A cluster resource is an object in eDirectory that represents an application or other type of service (such as DHCP or the master IP address) that you can migrate or fail over from one node to another in an NCS cluster. The cluster resource object includes scripts for unloading the service from one node and loading it on another node. In most cases, make sure the service is installed on all nodes in the cluster that will host the service.

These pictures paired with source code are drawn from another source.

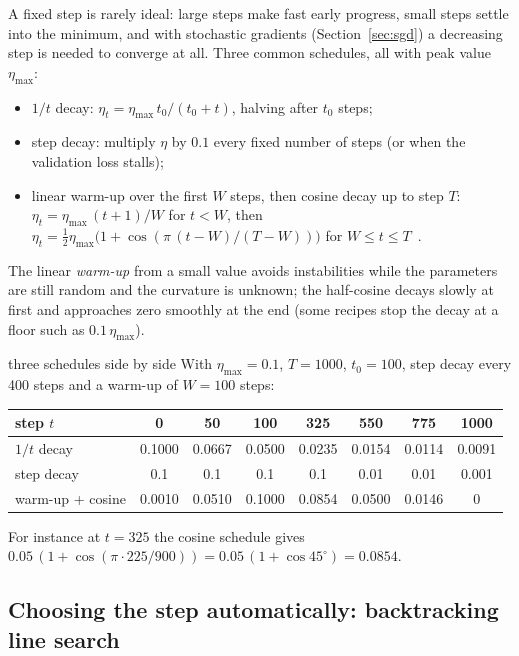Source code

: \documentclass[11pt]{article}
\begin{document}
A fixed step is rarely ideal: large steps make fast early progress, small steps settle into the minimum, and with
stochastic gradients (Section~\ref{sec:sgd}) a decreasing step is needed to converge at all. Three common schedules,
all with peak value $\eta_{\max}$:
\begin{itemize}
\item $1/t$ decay: $\eta_t = \eta_{\max}\, t_0/(t_0 + t)$, halving after $t_0$ steps;
\item step decay: multiply $\eta$ by $0.1$ every fixed number of steps (or when the validation loss stalls);
\item linear warm-up over the first $W$ steps, then cosine decay up to step $T$: $\eta_t = \eta_{\max}\,(t + 1)/W$ for $t < W$, then
$\eta_t = \frac12\eta_{\max}\big(1 + \cos(\pi\,(t - W)/(T - W))\big)$ for $W \le t \le T$~\cite{loshchilov2017}.
\end{itemize}
The linear \emph{warm-up} from a small value avoids instabilities while the parameters are still random and the
curvature is unknown; the half-cosine decays slowly at first and approaches zero smoothly at the end (some recipes stop
the decay at a floor such as $0.1\,\eta_{\max}$).

\begin{worked}{three schedules side by side}
With $\eta_{\max} = 0.1$, $T = 1000$, $t_0 = 100$, step decay every 400 steps and a warm-up of $W = 100$ steps:
\begin{center}\small
\begin{tabular}{@{}lccccccc@{}}
\toprule
step $t$ & 0 & 50 & 100 & 325 & 550 & 775 & 1000 \\
\midrule
$1/t$ decay & 0.1000 & 0.0667 & 0.0500 & 0.0235 & 0.0154 & 0.0114 & 0.0091 \\
step decay  & 0.1 & 0.1 & 0.1 & 0.1 & 0.01 & 0.01 & 0.001 \\
warm-up + cosine & 0.0010 & 0.0510 & 0.1000 & 0.0854 & 0.0500 & 0.0146 & 0 \\
\bottomrule
\end{tabular}
\end{center}
For instance at $t = 325$ the cosine schedule gives $0.05\,(1 + \cos(\pi \cdot 225/900)) = 0.05\,(1 + \cos 45^\circ) = 0.0854$.
\end{worked}


\subsection{Choosing the step automatically: backtracking line search}\label{sec:linesearch}
\end{document}
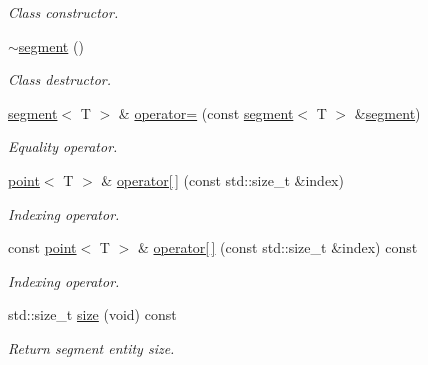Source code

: \begin{DoxyCompactItemize}
\begin{DoxyCompactList}\small\item\em Class constructor. \end{DoxyCompactList}\item 
\mbox{\label{classddd_1_1segment_a90f0a91b7cf1e39d8c385ff23bd6af5d}} 
\hyperlink{classddd_1_1segment_a90f0a91b7cf1e39d8c385ff23bd6af5d}{$\sim$segment} ()
\begin{DoxyCompactList}\small\item\em Class destructor. \end{DoxyCompactList}\item 
\hyperlink{classddd_1_1segment}{segment}$<$ T $>$ \& \hyperlink{classddd_1_1segment_a9c33e619d61ee3fc61a7767ebc2948f5}{operator=} (const \hyperlink{classddd_1_1segment}{segment}$<$ T $>$ \&\hyperlink{classddd_1_1segment}{segment})
\begin{DoxyCompactList}\small\item\em Equality operator. \end{DoxyCompactList}\item 
\hyperlink{classddd_1_1point}{point}$<$ T $>$ \& \hyperlink{classddd_1_1segment_a38fb73f1bb682c0446eef1cce0cb5f21}{operator\mbox{[}$\,$\mbox{]}} (const std\+::size\+\_\+t \&index)
\begin{DoxyCompactList}\small\item\em Indexing operator. \end{DoxyCompactList}\item 
const \hyperlink{classddd_1_1point}{point}$<$ T $>$ \& \hyperlink{classddd_1_1segment_a7f491fcefb2c3d8f805b7a27ed93395f}{operator\mbox{[}$\,$\mbox{]}} (const std\+::size\+\_\+t \&index) const
\begin{DoxyCompactList}\small\item\em Indexing operator. \end{DoxyCompactList}\item 
\mbox{\label{classddd_1_1segment_a4337f5736c0e63ff90f4ecf69131d648}} 
std\+::size\+\_\+t \hyperlink{classddd_1_1segment_a4337f5736c0e63ff90f4ecf69131d648}{size} (void) const
\begin{DoxyCompactList}\small\item\em Return segment entity size. \end{DoxyCompactList}\end{DoxyCompactItemize}


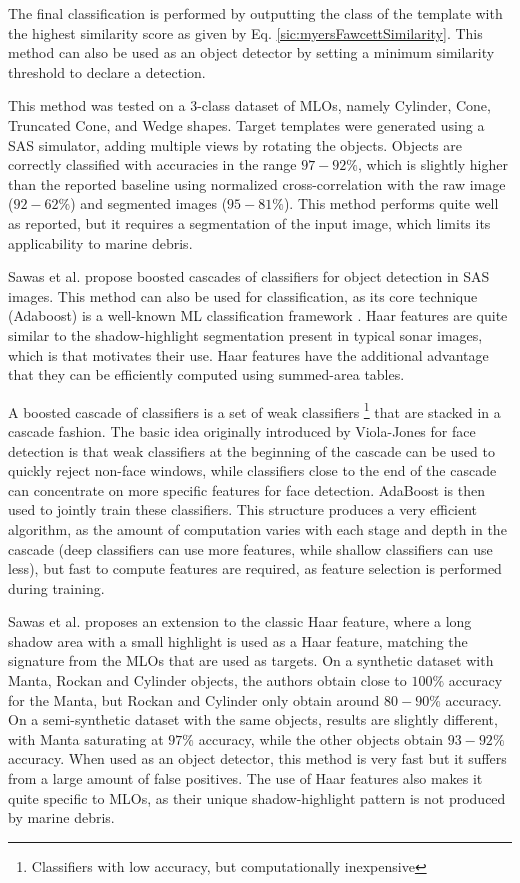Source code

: The final classification is performed by outputting the class of the template with the highest similarity score as given by Eq. \ref{sic:myersFawcettSimilarity}. This method can also be used as an object detector by setting a minimum similarity threshold to declare a detection.

This method was tested on a 3-class dataset of MLOs, namely Cylinder, Cone, Truncated Cone, and Wedge shapes. Target templates were generated using a SAS simulator, adding multiple views by rotating the objects. Objects are correctly classified with accuracies in the range $97-92 \%$, which is slightly higher than the reported baseline using normalized cross-correlation with the raw image ($92-62 \%$) and segmented images ($95-81 \%$). This method performs quite well as reported, but it requires a segmentation of the input image, which limits its applicability to marine debris.

Sawas et al. \cite{sawas2010cascade} \cite[1em]{sawas2012cascade} propose boosted cascades of classifiers for object detection in SAS images. This method can also be used for classification, as its core technique (Adaboost) is a well-known ML classification framework . Haar features are quite similar to the shadow-highlight segmentation present in typical sonar images, which is that motivates their use. Haar features have the additional advantage that they can be efficiently computed using summed-area tables.

A boosted cascade of classifiers \cite[1em]{bishop2006pattern} is a set of weak classifiers \footnote[][1em]{Classifiers with low accuracy, but computationally inexpensive} that are stacked in a cascade fashion. The basic idea originally introduced by Viola-Jones \cite[2em]{viola2001rapid} for face detection is that weak classifiers at the beginning of the cascade can be used to quickly reject non-face windows, while classifiers close to the end of the cascade can concentrate on more specific features for face detection. AdaBoost is then used to jointly train these classifiers.
This structure produces a very efficient algorithm, as the amount of computation varies with each stage and depth in the cascade (deep classifiers can use more features, while shallow classifiers can use less), but fast to compute features are required, as feature selection is performed during training.

Sawas et al. proposes an extension to the classic Haar feature, where a long shadow area with a small highlight is used as a Haar feature, matching the signature from the MLOs that are used as targets. On a synthetic dataset with Manta, Rockan and Cylinder objects, the authors obtain close to $100 \%$ accuracy for the Manta, but Rockan and Cylinder only obtain around $80-90 \%$ accuracy.
On a semi-synthetic dataset with the same objects, results are slightly different, with Manta saturating at $97 \%$ accuracy, while the other objects obtain $93-92 \%$ accuracy. When used as an object detector, this method is very fast but it suffers from a large amount of false positives. The use of Haar features also makes it quite specific to MLOs, as their unique shadow-highlight pattern is not produced by marine debris.


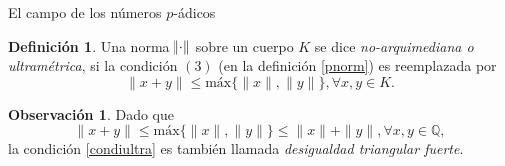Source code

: \documentclass{beamer}
\theoremstyle{definition}
\numberwithin{equation}{section}
\newcommand{\marine}[1]{\textcolor{defColor}{#1}}
\newcommand{\redd}[1]{\textcolor{rkColor}{#1}}
\newtheorem{df}{\marine{Definición}}
\newtheorem{rr}{\redd{Observación}}
\newcommand{\tit}[1]{\textit{#1}}
\renewcommand{\leq}{\leqslant}
\newcommand{\maxx}[1]{\text{m\'ax} #1}
\begin{document}
\begin{frame}{El campo de los números $p$-ádicos}
\begin{df}
	Una norma $\norm{\cdot}$ sobre un cuerpo $K$ se dice \textit{no-arquimediana o ultramétrica}, si la condición $ (3)$  (en la definición \ref{pnorm})  es reemplazada por
	\begin{equation}\label{condiultra}
	\|x+y\| \le \maxx\{\|x\|, \|y\|\}, \forall x,y\in K.
	\end{equation} 
\end{df}
\begin{rr}
	Dado que
	$$\|x+y\| \le \maxx\{\|x\|, \|y\|\} \leq \|x\| + \|y\|, \forall x,y\in \mathbb{Q},$$ 
	la condición \ref{condiultra} es también llamada \tit{desigualdad triangular  fuerte}.
\end{rr}
\end{frame}
\end{document}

Heartbeats and the Split-Brain Detector

NCS uses heartbeats on the LAN and a Split-Brain Detector (SBD) on the shared storage device to keep all services highly available on the cluster when a node fails. NCS determines when a node fails over the LAN and casts off the failed node through the following process:

Every second (by default), each node in an NCS cluster sends out a heartbeat message over the network.
The master node monitors the heartbeats of all other nodes in the cluster to determine whether they are still functioning.
If a heartbeat is not received from a node during a predefined timeout (eight seconds by default), that node is removed (cast off) from the cluster, and migration of services begins.

NOTE

If the master node fails to send a heartbeat within the predefined timeout, it is cast off, and another node takes over as the master node.

NCS also uses the SBD to determine when a node fails through the following process:

Each node writes an epoch number to a special SBD partition on the shared storage device. An epoch occurs each time a node leaves or joins the cluster. The epoch number is written at half the predefined timeout value (four seconds by default).
Each node reads all epoch numbers for all other nodes in the SBD partition.
When the master node sees an epoch number for a specific node that is lower than the others, it knows that the node has failed, and the node is cast off.

Fan-Out Failover

When a node fails in an NCS cluster, the cluster-enabled volumes and resources assigned to that node are migrated to other nodes in the cluster. Although this migration happens automatically, you must design and configure where each volume and resource migrates during failover.

TIP

You will probably want to distribute, or fan out, the volumes and resources to several nodes based on factors such as server load and the availability of installed applications. NCS relies on you to define where clustered resources will be assigned should a failure occur.